__INSTRUCTIONS TO FOLLOW__
Write out the records beneath this line exactly as they appear, minus any images.

[Rendered images with source text]
☆ ☆ ☆ ☆ ☆ ☆ ☆
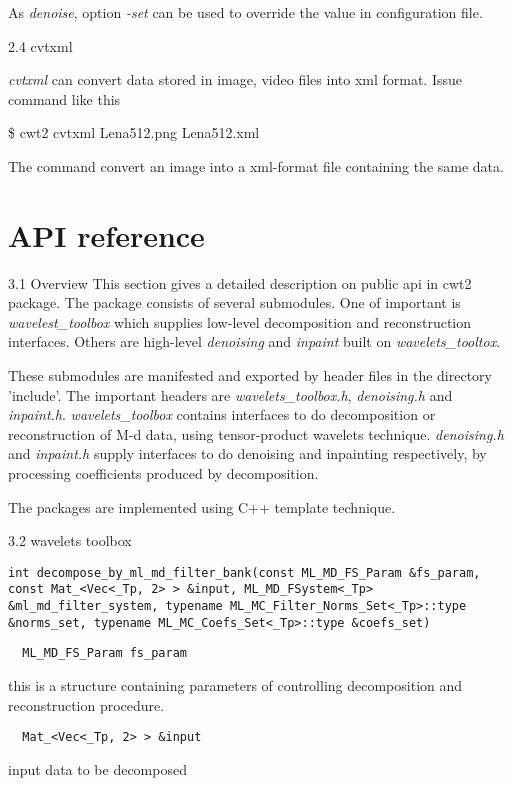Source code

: \documentclass[a4paper,5pt]{article}
\begin{document}
As \textit{denoise}, option \textit{-set} can be used to override the value in configuration file.

2.4 cvtxml

\textit{cvtxml} can convert data stored in image, video files into xml format. Issue command like this

\$ cwt2 cvtxml Lena512.png Lena512.xml

The command convert an image into a xml-format file containing the same data.

\section{API reference}

3.1 Overview
This section gives a detailed description on public api in cwt2 package. The package consists of several submodules. One of important is \textit{wavelest\_toolbox} which supplies low-level  decomposition and reconstruction interfaces. Others are high-level \textit{denoising} and  \textit{inpaint} built on \textit{wavelets\_tooltox}.

These submodules are manifested and exported by header files in the directory 'include'. The important headers are \textit{wavelets\_toolbox.h}, \textit{denoising.h} and \textit{inpaint.h}. \textit{wavelets\_toolbox} contains interfaces to do decomposition or reconstruction of M-d data, using tensor-product wavelets technique. \textit{denoising.h} and \textit{inpaint.h} supply interfaces to do denoising and inpainting respectively, by processing coefficients produced by decomposition.

The packages are implemented using C++ template technique.

3.2 wavelets toolbox

\lstinline {int decompose_by_ml_md_filter_bank(const ML_MD_FS_Param &fs_param, const Mat_<Vec<_Tp, 2> > &input, ML_MD_FSystem<_Tp> &ml_md_filter_system, typename ML_MC_Filter_Norms_Set<_Tp>::type &norms_set, typename ML_MC_Coefs_Set<_Tp>::type &coefs_set) }

\begin{lstlisting}
  ML_MD_FS_Param fs_param
\end{lstlisting}
  this is a structure containing parameters of controlling decomposition and reconstruction procedure.
  
\begin{lstlisting}
  Mat_<Vec<_Tp, 2> > &input
\end{lstlisting}
  input data to be decomposed
  
\end{document}
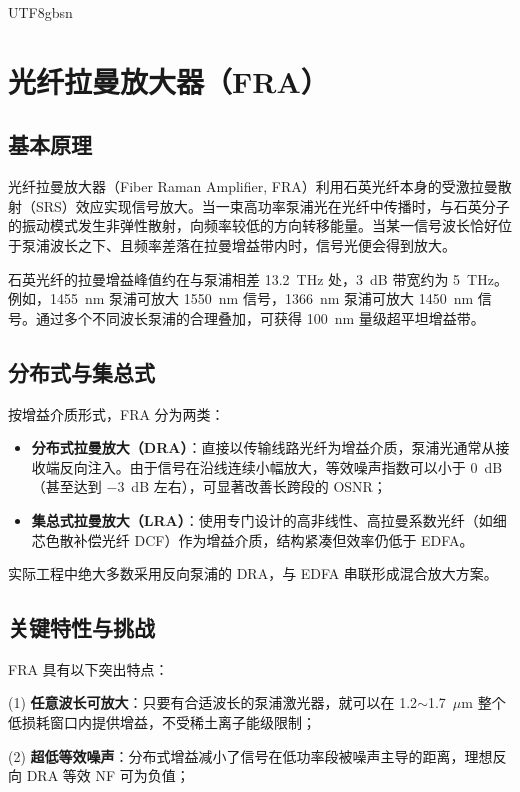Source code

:\documentclass[11pt,a4paper]{article}
\begin{document}
\begin{CJK}{UTF8}{gbsn}
\section{光纤拉曼放大器（FRA）}

\subsection{基本原理}

光纤拉曼放大器（Fiber Raman Amplifier, FRA）利用石英光纤本身的受激拉曼散射（SRS）效应实现信号放大\cite{islam2002}。当一束高功率泵浦光在光纤中传播时，与石英分子的振动模式发生非弹性散射，向频率较低的方向转移能量。当某一信号波长恰好位于泵浦波长之下、且频率差落在拉曼增益带内时，信号光便会得到放大。

石英光纤的拉曼增益峰值约在与泵浦相差 13.2~THz 处，3~dB 带宽约为 5~THz。例如，1455~nm 泵浦可放大 1550~nm 信号，1366~nm 泵浦可放大 1450~nm 信号。通过多个不同波长泵浦的合理叠加，可获得 100~nm 量级超平坦增益带\cite{bromage2004}。

\subsection{分布式与集总式}

按增益介质形式，FRA 分为两类：

\begin{itemize}[leftmargin=2.5em,itemsep=2pt]
\item \textbf{分布式拉曼放大（DRA）}：直接以传输线路光纤为增益介质，泵浦光通常从接收端反向注入。由于信号在沿线连续小幅放大，等效噪声指数可以小于 0~dB（甚至达到 $-3$~dB 左右），可显著改善长跨段的 OSNR；
\item \textbf{集总式拉曼放大（LRA）}：使用专门设计的高非线性、高拉曼系数光纤（如细芯色散补偿光纤 DCF）作为增益介质，结构紧凑但效率仍低于 EDFA。
\end{itemize}

实际工程中绝大多数采用反向泵浦的 DRA，与 EDFA 串联形成混合放大方案。

\subsection{关键特性与挑战}

FRA 具有以下突出特点\cite{headley2005}：

(1) \textbf{任意波长可放大}：只要有合适波长的泵浦激光器，就可以在 1.2$\sim$1.7~$\mu$m 整个低损耗窗口内提供增益，不受稀土离子能级限制；

(2) \textbf{超低等效噪声}：分布式增益减小了信号在低功率段被噪声主导的距离，理想反向 DRA 等效 NF 可为负值；


\end{CJK}
\end{document}
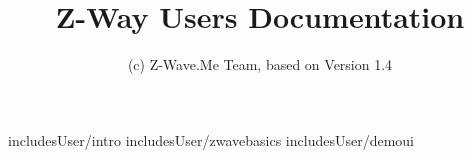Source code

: \documentclass[10pt]{article}
\title{Z-Way Users Documentation}
\author{(c) Z-Wave.Me Team, based on Version 1.4}
\date{}
\begin{document}
\maketitle
\tableofcontents

 {includesUser/intro}  
 {includesUser/zwavebasics} 
 {includesUser/demoui}  
\end{document}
☆ ☆ ☆ ☆ ☆ ☆ ☆
__RESULT OF THIS EXERCISE__
Source code

: \documentclass[a4paper,5pt]{article}
\begin{document}
As \textit{denoise}, option \textit{-set} can be used to override the value in configuration file.

2.4 cvtxml

\textit{cvtxml} can convert data stored in image, video files into xml format. Issue command like this

\$ cwt2 cvtxml Lena512.png Lena512.xml

The command convert an image into a xml-format file containing the same data.

\section{API reference}

3.1 Overview
This section gives a detailed description on public api in cwt2 package. The package consists of several submodules. One of important is \textit{wavelest\_toolbox} which supplies low-level  decomposition and reconstruction interfaces. Others are high-level \textit{denoising} and  \textit{inpaint} built on \textit{wavelets\_tooltox}.

These submodules are manifested and exported by header files in the directory 'include'. The important headers are \textit{wavelets\_toolbox.h}, \textit{denoising.h} and \textit{inpaint.h}. \textit{wavelets\_toolbox} contains interfaces to do decomposition or reconstruction of M-d data, using tensor-product wavelets technique. \textit{denoising.h} and \textit{inpaint.h} supply interfaces to do denoising and inpainting respectively, by processing coefficients produced by decomposition.

The packages are implemented using C++ template technique.

3.2 wavelets toolbox

\lstinline {int decompose_by_ml_md_filter_bank(const ML_MD_FS_Param &fs_param, const Mat_<Vec<_Tp, 2> > &input, ML_MD_FSystem<_Tp> &ml_md_filter_system, typename ML_MC_Filter_Norms_Set<_Tp>::type &norms_set, typename ML_MC_Coefs_Set<_Tp>::type &coefs_set) }

\begin{lstlisting}
  ML_MD_FS_Param fs_param
\end{lstlisting}
  this is a structure containing parameters of controlling decomposition and reconstruction procedure.
  
\begin{lstlisting}
  Mat_<Vec<_Tp, 2> > &input
\end{lstlisting}
  input data to be decomposed
  
\end{document}
Source code

:\documentclass[11pt,a4paper]{article}
\begin{document}
\begin{CJK}{UTF8}{gbsn}
\section{光纤拉曼放大器（FRA）}

\subsection{基本原理}

光纤拉曼放大器（Fiber Raman Amplifier, FRA）利用石英光纤本身的受激拉曼散射（SRS）效应实现信号放大\cite{islam2002}。当一束高功率泵浦光在光纤中传播时，与石英分子的振动模式发生非弹性散射，向频率较低的方向转移能量。当某一信号波长恰好位于泵浦波长之下、且频率差落在拉曼增益带内时，信号光便会得到放大。

石英光纤的拉曼增益峰值约在与泵浦相差 13.2~THz 处，3~dB 带宽约为 5~THz。例如，1455~nm 泵浦可放大 1550~nm 信号，1366~nm 泵浦可放大 1450~nm 信号。通过多个不同波长泵浦的合理叠加，可获得 100~nm 量级超平坦增益带\cite{bromage2004}。

\subsection{分布式与集总式}

按增益介质形式，FRA 分为两类：

\begin{itemize}[leftmargin=2.5em,itemsep=2pt]
\item \textbf{分布式拉曼放大（DRA）}：直接以传输线路光纤为增益介质，泵浦光通常从接收端反向注入。由于信号在沿线连续小幅放大，等效噪声指数可以小于 0~dB（甚至达到 $-3$~dB 左右），可显著改善长跨段的 OSNR；
\item \textbf{集总式拉曼放大（LRA）}：使用专门设计的高非线性、高拉曼系数光纤（如细芯色散补偿光纤 DCF）作为增益介质，结构紧凑但效率仍低于 EDFA。
\end{itemize}

实际工程中绝大多数采用反向泵浦的 DRA，与 EDFA 串联形成混合放大方案。

\subsection{关键特性与挑战}

FRA 具有以下突出特点\cite{headley2005}：

(1) \textbf{任意波长可放大}：只要有合适波长的泵浦激光器，就可以在 1.2$\sim$1.7~$\mu$m 整个低损耗窗口内提供增益，不受稀土离子能级限制；

(2) \textbf{超低等效噪声}：分布式增益减小了信号在低功率段被噪声主导的距离，理想反向 DRA 等效 NF 可为负值；


\end{CJK}
\end{document}
Source code

: \documentclass[10pt]{article}
\title{Z-Way Users Documentation}
\author{(c) Z-Wave.Me Team, based on Version 1.4}
\date{}
\begin{document}
\maketitle
\tableofcontents

 {includesUser/intro}  
 {includesUser/zwavebasics} 
 {includesUser/demoui}  
\end{document}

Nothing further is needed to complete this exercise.